Involontairement, je me suis baissée, en passant à la petite porte où Charles VIII, se rendant en courant au Jeu de Paume, se frappa si durement le front qu’il en mourut quelques heures après, bien jeune, à vingt-huit ans.
Nous avons admiré la chapelle ogivale, dédiée à Saint Hubert, et regardée comme un véritable bijou d’architecture gothique.
C’est principalement à partir du XVe siècle que la ville d’Amboise s’agrandit et que le château devient le témoin d’évènements qui forment quelques pages intéressantes de l’histoire de France.
En 1469, Louis XI y institua l’Ordre de Saint Michel.

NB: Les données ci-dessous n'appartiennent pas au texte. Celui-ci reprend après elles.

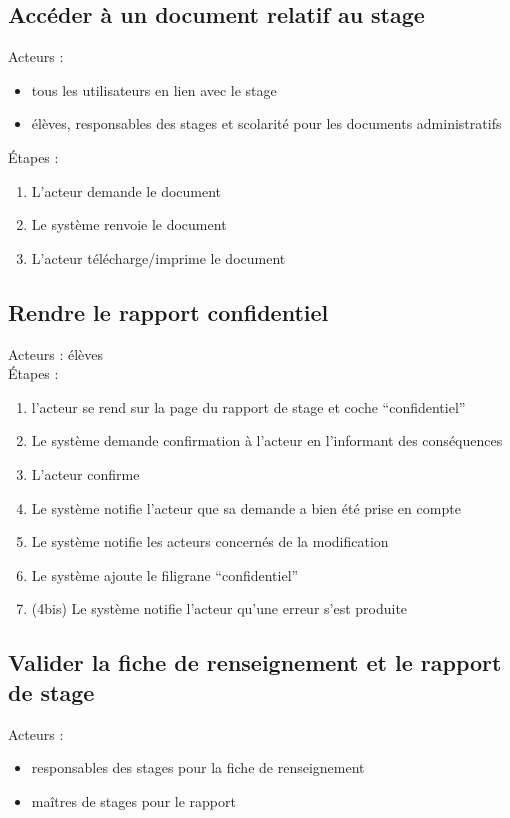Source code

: \documentclass{scrreprt}
\begin{document}
\subsection{Acc\'eder \`a un document relatif au stage}
Acteurs :
\begin{itemize}
\item tous les utilisateurs en lien avec le stage
\item \'el\`eves, responsables des stages et scolarit\'e pour les documents administratifs
\end{itemize}
\'Etapes :
\begin{enumerate}
\item L’acteur demande le document
\item Le syst\`eme renvoie le document
\item L’acteur t\'el\'echarge/imprime le document
\end{enumerate}


\subsection{Rendre le rapport confidentiel}
Acteurs : élèves
\\
\'Etapes : 
\begin{enumerate}
\item l’acteur se rend sur la page du rapport de stage et coche “confidentiel”
\item Le système demande confirmation à l’acteur en l’informant des conséquences
\item L’acteur confirme 
\item Le système notifie l’acteur que sa demande a bien été prise en compte
\item Le système notifie les acteurs concernés de la modification
\item Le système ajoute le filigrane “confidentiel” 
\item (4bis) Le système notifie l’acteur qu’une erreur s’est produite 
\end{enumerate}


\subsection{Valider la fiche de renseignement et le rapport de stage}
Acteurs :
\begin{itemize}
\item responsables des stages pour la fiche de renseignement
\item maîtres de stages pour le rapport
\end{itemize}
\end{document}
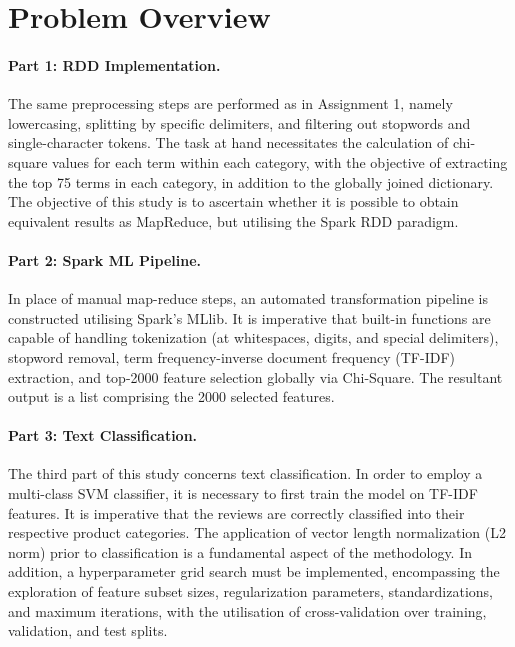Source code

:\documentclass[11pt,a4paper]{article}
\begin{document}
\section{Problem Overview}

\paragraph{Part 1: RDD Implementation.} The same preprocessing steps are performed as in Assignment 1, namely lowercasing, splitting by specific delimiters, and filtering out stopwords and single-character tokens. The task at hand necessitates the calculation of chi-square values for each term within each category, with the objective of extracting the top 75 terms in each category, in addition to the globally joined dictionary. The objective of this study is to ascertain whether it is possible to obtain equivalent results as MapReduce, but utilising the Spark RDD paradigm.

\paragraph{Part 2: Spark ML Pipeline.} In place of manual map-reduce steps, an automated transformation pipeline is constructed utilising Spark's MLlib. It is imperative that built-in functions are capable of handling tokenization (at whitespaces, digits, and special delimiters), stopword removal, term frequency-inverse document frequency (TF-IDF) extraction, and top-2000 feature selection globally via Chi-Square. The resultant output is a list comprising the 2000 selected features.

\paragraph{Part 3: Text Classification.} The third part of this study concerns text classification. In order to employ a multi-class SVM classifier, it is necessary to first train the model on TF-IDF features. It is imperative that the reviews are correctly classified into their respective product categories. The application of vector length normalization (L2 norm) prior to classification is a fundamental aspect of the methodology. In addition, a hyperparameter grid search must be implemented, encompassing the exploration of feature subset sizes, regularization parameters, standardizations, and maximum iterations, with the utilisation of cross-validation over training, validation, and test splits.
\end{document}
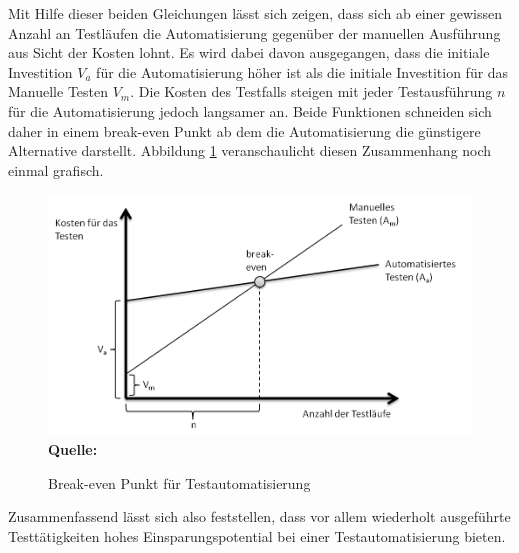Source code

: Mit Hilfe dieser beiden Gleichungen lässt sich zeigen, dass sich ab einer gewissen Anzahl an Testläufen die Automatisierung gegenüber der manuellen Ausführung aus Sicht der Kosten lohnt.
Es wird dabei davon ausgegangen, dass die initiale Investition \(V_a\) für die Automatisierung höher ist als die initiale Investition für das Manuelle Testen \(V_m\).
Die Kosten des Testfalls steigen mit jeder Testausführung \(n\) für die Automatisierung jedoch langsamer an. Beide Funktionen schneiden sich daher in einem break-even Punkt ab dem die Automatisierung die günstigere Alternative darstellt.
Abbildung \ref{fig:breakEven} veranschaulicht diesen Zusammenhang noch einmal grafisch.

\begin{figure}[htb]
  \centering  
  \includegraphics[scale=0.8]{img/breakeven.png}\\
  \footnotesize\sffamily\textbf{Quelle:} \cite{ramler_economic_2006}
  \caption{Break-even Punkt für Testautomatisierung}
  \label{fig:breakEven}
\end{figure}

Zusammenfassend lässt sich also feststellen, dass vor allem wiederholt ausgeführte Testtätigkeiten hohes Einsparungspotential bei einer Testautomatisierung bieten.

Charles VIII y naquit en 1470.
Saint Vincent de Paul, quittant la Calabre, mandé par Louis XI, séjourna au château d’Amboise.
Louis XII vint rarement à Amboise, c’est cependant lui qui fit forger le grand balcon, dont je viens de parler.
François Ier passa une grande partie de sa jeunesse au château d’Amboise, avec sa mère; mais devenu roi, il trouva cette demeure trop petite. Ce fut dans ce château que, célébrant en 1515, la première année de son règne, les noces de Renée de Montpensier avec le duc de Lorraine, il perça de son épée un sanglier furieux, qui, s’échappant de la cour royale, où on l’avait enfermé, s’était élancé dans un escalier qu’il avait gravi jusqu’aux appartements de la reine.
Trois ans plus tard, en 1519, mourait à Amboise, où ses cendres reposent, Léonard de Vinci, le grand artiste, tout à la fois peintre, poète, écrivain et architecte, que François Ier, par sa munificence et son goût éclairé pour les arts, retenait près de lui.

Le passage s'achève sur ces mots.